The reduction of the size is an efficient way to improve the photo-electrochemical performance of catalysts for the oxygen evolution reaction (OER). In recent years, two-dimensional (2D) layered materials and heterostructures have drawn great research efforts due to their high specific surface areas, abundant active sites and fast charge transfer rates. In this project, we mainly focus on the investigation of OER on 2D layered materials and heterostructures based on DFT calculation. The results can help to identify the overpotentials and rate constants of each reaction step, as well as pave the way for experimental research in the development of 2D materials for water splitting.

   

7. Simulating photo-electrochemical interface data by combining DFT and state-space modeling (PhD thesis Kiran George)

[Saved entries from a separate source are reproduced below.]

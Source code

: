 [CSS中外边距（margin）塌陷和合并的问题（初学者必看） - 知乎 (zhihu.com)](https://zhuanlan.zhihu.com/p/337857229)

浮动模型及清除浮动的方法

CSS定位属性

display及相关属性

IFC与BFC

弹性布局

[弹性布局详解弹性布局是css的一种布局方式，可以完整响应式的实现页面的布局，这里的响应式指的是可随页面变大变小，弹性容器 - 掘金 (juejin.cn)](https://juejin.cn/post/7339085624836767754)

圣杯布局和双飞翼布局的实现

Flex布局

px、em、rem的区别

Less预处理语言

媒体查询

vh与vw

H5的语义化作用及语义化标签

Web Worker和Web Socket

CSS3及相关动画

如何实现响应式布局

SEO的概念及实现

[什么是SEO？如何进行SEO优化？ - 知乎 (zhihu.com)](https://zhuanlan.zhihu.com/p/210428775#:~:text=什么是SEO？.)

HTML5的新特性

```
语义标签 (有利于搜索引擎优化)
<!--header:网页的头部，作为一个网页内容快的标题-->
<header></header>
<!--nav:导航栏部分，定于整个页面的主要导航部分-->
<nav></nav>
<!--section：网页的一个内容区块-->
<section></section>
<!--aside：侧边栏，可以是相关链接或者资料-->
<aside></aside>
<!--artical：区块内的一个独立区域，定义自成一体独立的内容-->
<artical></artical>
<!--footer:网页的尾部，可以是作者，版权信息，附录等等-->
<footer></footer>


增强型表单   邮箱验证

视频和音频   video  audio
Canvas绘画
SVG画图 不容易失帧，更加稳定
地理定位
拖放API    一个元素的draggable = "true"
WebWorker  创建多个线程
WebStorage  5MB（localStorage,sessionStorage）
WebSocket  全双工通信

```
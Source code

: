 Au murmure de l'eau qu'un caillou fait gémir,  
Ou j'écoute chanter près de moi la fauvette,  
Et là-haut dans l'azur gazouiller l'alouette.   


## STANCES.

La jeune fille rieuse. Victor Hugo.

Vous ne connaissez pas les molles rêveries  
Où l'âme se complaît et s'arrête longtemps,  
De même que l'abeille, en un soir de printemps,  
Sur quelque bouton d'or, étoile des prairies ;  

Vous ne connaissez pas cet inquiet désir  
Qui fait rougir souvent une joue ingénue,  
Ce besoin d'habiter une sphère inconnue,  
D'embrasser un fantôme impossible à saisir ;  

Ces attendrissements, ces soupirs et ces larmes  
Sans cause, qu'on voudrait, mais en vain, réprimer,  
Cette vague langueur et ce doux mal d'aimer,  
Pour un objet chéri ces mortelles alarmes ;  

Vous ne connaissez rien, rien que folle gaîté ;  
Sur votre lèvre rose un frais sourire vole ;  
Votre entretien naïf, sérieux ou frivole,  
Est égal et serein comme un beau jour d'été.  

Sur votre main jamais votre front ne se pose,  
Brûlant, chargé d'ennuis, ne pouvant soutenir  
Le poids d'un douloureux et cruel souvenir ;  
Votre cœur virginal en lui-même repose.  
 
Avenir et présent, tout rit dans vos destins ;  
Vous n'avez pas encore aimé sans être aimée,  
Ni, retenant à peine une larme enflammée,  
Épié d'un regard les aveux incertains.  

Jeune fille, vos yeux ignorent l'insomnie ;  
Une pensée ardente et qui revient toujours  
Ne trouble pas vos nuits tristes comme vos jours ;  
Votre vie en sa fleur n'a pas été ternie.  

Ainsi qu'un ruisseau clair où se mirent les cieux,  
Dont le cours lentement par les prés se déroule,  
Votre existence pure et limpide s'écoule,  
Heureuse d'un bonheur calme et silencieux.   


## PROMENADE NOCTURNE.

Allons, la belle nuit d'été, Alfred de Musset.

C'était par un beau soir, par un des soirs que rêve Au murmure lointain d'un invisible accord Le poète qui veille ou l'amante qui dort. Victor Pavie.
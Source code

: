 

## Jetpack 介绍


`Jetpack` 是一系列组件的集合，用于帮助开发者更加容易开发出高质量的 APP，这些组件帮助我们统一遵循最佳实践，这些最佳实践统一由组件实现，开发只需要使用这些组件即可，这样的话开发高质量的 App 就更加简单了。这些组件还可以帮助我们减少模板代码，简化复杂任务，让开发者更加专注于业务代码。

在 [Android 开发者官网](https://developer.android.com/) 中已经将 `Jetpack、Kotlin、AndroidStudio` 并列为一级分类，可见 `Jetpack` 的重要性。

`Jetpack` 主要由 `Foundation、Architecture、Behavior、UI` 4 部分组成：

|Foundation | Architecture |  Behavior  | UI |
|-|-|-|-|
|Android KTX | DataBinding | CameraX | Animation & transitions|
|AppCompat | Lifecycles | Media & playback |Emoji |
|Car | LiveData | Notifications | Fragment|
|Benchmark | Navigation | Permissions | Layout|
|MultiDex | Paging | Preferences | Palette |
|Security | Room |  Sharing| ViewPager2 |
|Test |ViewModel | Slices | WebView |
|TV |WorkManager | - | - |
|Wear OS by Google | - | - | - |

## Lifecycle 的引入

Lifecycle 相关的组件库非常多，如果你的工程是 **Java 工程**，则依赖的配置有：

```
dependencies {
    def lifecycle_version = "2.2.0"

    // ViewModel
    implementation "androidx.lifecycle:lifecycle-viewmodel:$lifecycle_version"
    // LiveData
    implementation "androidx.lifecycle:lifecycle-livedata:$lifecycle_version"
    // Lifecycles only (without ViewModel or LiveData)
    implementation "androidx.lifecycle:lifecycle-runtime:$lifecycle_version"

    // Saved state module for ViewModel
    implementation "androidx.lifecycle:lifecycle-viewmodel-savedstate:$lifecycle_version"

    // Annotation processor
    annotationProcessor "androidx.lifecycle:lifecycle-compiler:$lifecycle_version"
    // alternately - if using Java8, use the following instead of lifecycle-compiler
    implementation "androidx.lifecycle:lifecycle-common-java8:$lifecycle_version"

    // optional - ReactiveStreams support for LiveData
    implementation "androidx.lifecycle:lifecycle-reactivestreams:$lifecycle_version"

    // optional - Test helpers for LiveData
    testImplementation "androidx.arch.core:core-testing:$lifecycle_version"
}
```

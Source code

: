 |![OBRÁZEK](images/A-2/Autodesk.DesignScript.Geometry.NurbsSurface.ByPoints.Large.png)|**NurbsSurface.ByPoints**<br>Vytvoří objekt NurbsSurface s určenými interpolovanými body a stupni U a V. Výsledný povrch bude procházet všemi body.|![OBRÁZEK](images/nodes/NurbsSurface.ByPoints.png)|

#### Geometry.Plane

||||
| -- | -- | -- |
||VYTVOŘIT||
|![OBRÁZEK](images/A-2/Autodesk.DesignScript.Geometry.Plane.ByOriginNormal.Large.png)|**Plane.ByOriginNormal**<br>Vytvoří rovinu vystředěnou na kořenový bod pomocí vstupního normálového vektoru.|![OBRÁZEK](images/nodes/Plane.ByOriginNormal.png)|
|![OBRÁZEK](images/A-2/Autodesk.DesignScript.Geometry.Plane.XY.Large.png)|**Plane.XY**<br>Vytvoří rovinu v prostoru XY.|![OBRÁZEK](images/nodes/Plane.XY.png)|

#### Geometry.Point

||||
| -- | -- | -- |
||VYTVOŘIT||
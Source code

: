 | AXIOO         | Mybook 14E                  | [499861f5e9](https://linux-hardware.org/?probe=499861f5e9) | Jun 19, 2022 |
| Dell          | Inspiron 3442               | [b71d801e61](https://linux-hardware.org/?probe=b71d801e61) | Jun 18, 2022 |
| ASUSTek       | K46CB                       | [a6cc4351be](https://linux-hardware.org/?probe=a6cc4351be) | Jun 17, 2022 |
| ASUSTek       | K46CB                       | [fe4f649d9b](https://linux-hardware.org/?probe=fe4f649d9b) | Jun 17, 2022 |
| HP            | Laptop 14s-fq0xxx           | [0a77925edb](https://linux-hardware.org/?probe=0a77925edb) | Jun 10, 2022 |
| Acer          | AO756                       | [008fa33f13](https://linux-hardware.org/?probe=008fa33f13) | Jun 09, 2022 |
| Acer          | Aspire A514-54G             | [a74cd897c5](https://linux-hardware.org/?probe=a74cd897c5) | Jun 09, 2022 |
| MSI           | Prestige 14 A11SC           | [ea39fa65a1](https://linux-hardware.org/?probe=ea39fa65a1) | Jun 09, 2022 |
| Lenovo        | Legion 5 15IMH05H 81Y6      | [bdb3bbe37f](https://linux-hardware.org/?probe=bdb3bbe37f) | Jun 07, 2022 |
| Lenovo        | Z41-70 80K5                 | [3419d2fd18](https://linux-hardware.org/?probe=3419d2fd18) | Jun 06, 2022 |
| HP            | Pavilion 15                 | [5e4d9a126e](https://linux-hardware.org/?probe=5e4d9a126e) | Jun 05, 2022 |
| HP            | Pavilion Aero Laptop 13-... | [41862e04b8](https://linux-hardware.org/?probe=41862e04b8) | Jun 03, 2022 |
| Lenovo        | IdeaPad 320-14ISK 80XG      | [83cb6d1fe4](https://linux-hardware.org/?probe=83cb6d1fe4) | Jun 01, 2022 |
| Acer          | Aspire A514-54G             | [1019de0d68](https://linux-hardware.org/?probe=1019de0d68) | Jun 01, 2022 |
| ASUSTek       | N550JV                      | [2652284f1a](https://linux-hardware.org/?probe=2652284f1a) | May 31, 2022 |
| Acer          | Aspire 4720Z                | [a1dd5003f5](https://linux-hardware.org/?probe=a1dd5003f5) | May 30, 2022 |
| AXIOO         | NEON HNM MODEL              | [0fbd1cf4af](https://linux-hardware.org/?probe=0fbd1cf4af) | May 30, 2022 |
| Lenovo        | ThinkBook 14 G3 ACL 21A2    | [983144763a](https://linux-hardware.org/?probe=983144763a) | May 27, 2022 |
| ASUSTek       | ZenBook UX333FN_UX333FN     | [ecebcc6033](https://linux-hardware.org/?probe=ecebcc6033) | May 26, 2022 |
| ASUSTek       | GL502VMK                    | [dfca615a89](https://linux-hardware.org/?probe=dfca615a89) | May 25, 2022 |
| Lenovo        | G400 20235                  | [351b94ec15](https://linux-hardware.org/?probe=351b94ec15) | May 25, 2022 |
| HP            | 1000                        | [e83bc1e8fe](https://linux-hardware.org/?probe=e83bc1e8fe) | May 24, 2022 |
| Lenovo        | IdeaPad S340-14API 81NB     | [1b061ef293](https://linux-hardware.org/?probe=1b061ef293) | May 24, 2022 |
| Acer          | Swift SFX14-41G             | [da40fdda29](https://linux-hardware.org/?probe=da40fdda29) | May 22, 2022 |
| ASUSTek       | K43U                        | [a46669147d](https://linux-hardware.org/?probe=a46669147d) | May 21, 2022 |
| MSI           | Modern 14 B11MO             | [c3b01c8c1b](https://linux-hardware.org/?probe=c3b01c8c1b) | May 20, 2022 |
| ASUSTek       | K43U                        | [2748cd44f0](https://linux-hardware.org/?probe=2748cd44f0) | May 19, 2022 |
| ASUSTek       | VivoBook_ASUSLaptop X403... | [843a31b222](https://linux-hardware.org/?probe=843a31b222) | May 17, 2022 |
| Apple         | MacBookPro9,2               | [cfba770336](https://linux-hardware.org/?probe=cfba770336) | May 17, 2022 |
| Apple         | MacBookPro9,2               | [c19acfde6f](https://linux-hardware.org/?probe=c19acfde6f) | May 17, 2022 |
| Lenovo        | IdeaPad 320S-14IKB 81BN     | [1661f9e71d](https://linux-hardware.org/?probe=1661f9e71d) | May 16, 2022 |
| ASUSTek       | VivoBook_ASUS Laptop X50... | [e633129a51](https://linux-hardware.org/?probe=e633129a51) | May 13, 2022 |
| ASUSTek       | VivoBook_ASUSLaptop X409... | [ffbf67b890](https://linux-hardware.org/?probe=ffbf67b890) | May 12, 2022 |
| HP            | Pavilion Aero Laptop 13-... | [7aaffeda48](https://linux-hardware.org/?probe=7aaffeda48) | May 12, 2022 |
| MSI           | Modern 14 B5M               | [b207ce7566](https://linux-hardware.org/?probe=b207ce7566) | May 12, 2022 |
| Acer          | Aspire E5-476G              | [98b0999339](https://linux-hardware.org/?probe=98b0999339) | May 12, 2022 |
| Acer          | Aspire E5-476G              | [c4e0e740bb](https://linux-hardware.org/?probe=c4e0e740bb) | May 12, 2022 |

The practical efficiency of photo electrochemical water splitting is found to be lower than theoretically predicted values. One of the reason for this is sluggish oxygen evolution reaction (OER) kinetics at the photoanode electrolyte interface. We use modeling and simulations to identify the rate limiting step in OER. It is proposed that OER proceeds as a four step reaction with four intermediate species. Any of these four reactions could be a rate determining reaction. The goal is to identify the reaction rate of each of these multiple steps by utilizing experimental data. For that, we have developed a state space model of  the multi-step oxygen evolution reaction in Matlab/SIMULINK, with applied voltage as the input and current density as the output. From this model electrochemical data like the electrochemical impedance spectra and current density are simulated similar to experiments. The idea is to compare these simulated data from the model to experimental data and thereby identify the actual rates of each steps in the multi-step oxygen evolution reaction. The method uses density functional theory calculations (DFT) and Gerischer model of electron transfer for determining the intrinsic rate constants. The image shows impedance spectra at different voltages calculated using the developed model.